Cuando Freud analizó la naturaleza del vínculo social entre los seres hablantes –especialmente en su «Psicología de las masas y análisis del yo»— tomó prestada del filósofo Arthur Schopenhauer una fábula conocida como “El dilema del erizo”. […] «En un crudo día invernal, los puercoespines de una manada se apretaron unos contra otros para prestarse mutuo calor. Pero al hacerlo así se hirieron recíprocamente con sus púas y hubieron de separarse.

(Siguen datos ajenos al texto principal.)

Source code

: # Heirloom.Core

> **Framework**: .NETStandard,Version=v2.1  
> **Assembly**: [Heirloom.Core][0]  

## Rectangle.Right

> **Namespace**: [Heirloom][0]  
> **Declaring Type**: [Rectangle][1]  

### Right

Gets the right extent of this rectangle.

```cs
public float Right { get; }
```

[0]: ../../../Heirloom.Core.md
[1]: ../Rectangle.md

Obligados de nuevo a juntarse por el frío, volvieron a pincharse hasta que les fue dado hallar una buena distancia media en la que ambos males resultaban mitigados». El zoon politikón [para Aristóteles, los seres que hablan] es, pues, un erizo para sí mismo, no sólo para los demás. Y este rasgo hace más paradójicas todavía sus relaciones con el Otro –escrito ahora en mayúscula–, más sintomáticas finalmente.
Pero el síntoma, lejos de ser el problema, como piensa una política higienista, es un intento de solución, una creación también de las púas del goce y del lenguaje que incluye la clave singular de cada sujeto para hacer algo más que buscar infinitamente la buena distancia, imposible de conseguir. El síntoma puede ser entonces la mejor brújula para la sociedad de los erizos mutantes. De ahí que Lacan dijera hacia el final de su enseñanza que «el síntoma instituye el orden del que resulta nuestra política» y que es por esta razón que el psicoanálisis puede ponerse «a la cabeza de la política».
Desde este momento, el psicoanálisis mismo, como el zoon politikón al que trata, es político o no es.